Truncate subject line

def truncate(string, width)
if string.length <= width
string
else
string[0, width-3] + “…”
end
end

Print out results

def print_results
print “\e[2J\e[f”

print “Mess#”.ljust(10," “)
print “Source”.ljust(18,” ")
print “Email Addrress”.ljust(30, " ")
print “Subject”.ljust(50, " ")
1.times { print “\n” }
111.times { print “-” }
1.times { print “\n” }

@results.each do |line|
print line[0].ljust(10," “)
print line[1].ljust(18,” ")
print line[2].ljust(30, " ")
print line[3].ljust(50, " ")

1.times { print "\n" }

end
end

Get email address from line/string

def get_email(line_to_parse)

Pull the email address from the line

line_to_parse.scan(/\b[A-Z0-9._%±][email protected][A-Z0-9.-]+.[A-Z]{2,4}\b/i).flatten
end

Ok, begin our scan

scan_dirs
exit

Partial results listing: (I’ve modified the content to protect privacy)
Mess# Source Email Addrress Subject

3360108 111.111.17.1 [email protected]
3360167 111.111.7.213 [email protected] Subject:
Removed to protect the innocent…
3360186 Webmail [email protected] Subject:
Removed to protect the innocent
3360209 111.111.40.10 [email protected]
3360215 111.111.15.110 [email protected] Subject:
Removed to protect the innocent
3360217 111.111.9.248 [email protected] Subject:
Removed to protect the innocent
3360226 111.111.11.43 [email protected] Subject:
Removed to protect the innocent
3360228 111.111.16.34 [email protected] Subject:
Pictures
3360241 111.111.18.73 [email protected] Subject:
Removed to protect the innocent
3360242 111.111.14.109 [email protected] Subject:
Emailing: maps.htm

On Sat, Mar 29, 2008 at 12:02 AM, Tony De [email protected] wrote:

have for qmail. So, I’ve got a working prototype. If you could help me
on my sort and if you have any other comments/suggestions to throw my
way I’m sure I could learn a thing or two. Being new to ruby, there’s a
lot of new ideas here. Thank guys.

Being a little lazy at the moment to go through the code, have you
looked at #sort_by{}?

Todd

Todd B. wrote:

On Sat, Mar 29, 2008 at 12:02 AM, Tony De [email protected] wrote:

have for qmail. So, I’ve got a working prototype. If you could help me
on my sort and if you have any other comments/suggestions to throw my
way I’m sure I could learn a thing or two. Being new to ruby, there’s a
lot of new ideas here. Thank guys.

Being a little lazy at the moment to go through the code, have you
looked at #sort_by{}?

Todd

I believe I ran across it but I recall it blew up when I worked with it.
Likely an issue with my as the unskilled ruby coder than the method
itself. I’ll take another look. Thanks

tonyd

Wouldn’t you want something like @results.sort {|x, y| y[1] <=> x[1]}?
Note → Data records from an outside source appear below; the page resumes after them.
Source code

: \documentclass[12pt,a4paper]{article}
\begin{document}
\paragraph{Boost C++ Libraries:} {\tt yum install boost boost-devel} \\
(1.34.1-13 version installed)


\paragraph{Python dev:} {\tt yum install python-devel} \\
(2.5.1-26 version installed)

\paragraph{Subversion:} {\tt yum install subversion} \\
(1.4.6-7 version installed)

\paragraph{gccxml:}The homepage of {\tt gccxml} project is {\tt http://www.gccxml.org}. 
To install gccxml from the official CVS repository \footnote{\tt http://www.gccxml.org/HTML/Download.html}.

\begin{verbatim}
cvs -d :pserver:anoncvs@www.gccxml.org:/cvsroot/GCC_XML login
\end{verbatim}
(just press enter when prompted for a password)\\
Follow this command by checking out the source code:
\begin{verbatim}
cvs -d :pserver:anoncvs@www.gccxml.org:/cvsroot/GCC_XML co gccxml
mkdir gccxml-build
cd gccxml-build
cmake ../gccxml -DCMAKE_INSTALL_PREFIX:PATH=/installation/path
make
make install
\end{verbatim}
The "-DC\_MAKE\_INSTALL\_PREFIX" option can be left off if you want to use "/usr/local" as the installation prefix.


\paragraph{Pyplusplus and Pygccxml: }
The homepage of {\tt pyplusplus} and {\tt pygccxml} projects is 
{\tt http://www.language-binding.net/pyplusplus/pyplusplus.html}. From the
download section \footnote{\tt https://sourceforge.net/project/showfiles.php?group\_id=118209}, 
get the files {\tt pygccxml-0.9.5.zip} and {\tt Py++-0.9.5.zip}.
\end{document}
On Sat, Mar 29, 2008 at 3:49 PM, Tony De [email protected] wrote:

Ok, tried this @results.sort_by { |a| a[1] } - thinking that I want to
sort on the second element in my array “Source”. No sort was performed
at all. Scratching my head…

tonyd

Posted via http://www.ruby-forum.com/.

“Every child has many wishes. Some include a wallet, two chicks and a
cigar,
but that’s another story.”

Tony De wrote:

Todd B. wrote:

On Sat, Mar 29, 2008 at 12:02 AM, Tony De [email protected] wrote:

have for qmail. So, I’ve got a working prototype. If you could help me
on my sort and if you have any other comments/suggestions to throw my
way I’m sure I could learn a thing or two. Being new to ruby, there’s a
lot of new ideas here. Thank guys.

Being a little lazy at the moment to go through the code, have you
looked at #sort_by{}?

Todd

I believe I ran across it but I recall it blew up when I worked with it.
Likely an issue with my as the unskilled ruby coder than the method
itself. I’ll take another look. Thanks

tonyd

Ok, tried this @results.sort_by { |a| a[1] } - thinking that I want to
sort on the second element in my array “Source”. No sort was performed
at all. Scratching my head…

tonyd

Or perhaps what you’re really wanting, is something like
@results.sort_by{|a| @results[1]}?

On Sat, Mar 29, 2008 at 4:03 PM, Christian [email protected]
wrote:

on my sort and if you have any other comments/suggestions to throw

cigar, but that’s another story."

“Every child has many wishes. Some include a wallet, two chicks and a
cigar,
but that’s another story.”

Christian wrote:

Wouldn’t you want something like @results.sort {|x, y| y[1] <=> x[1]}?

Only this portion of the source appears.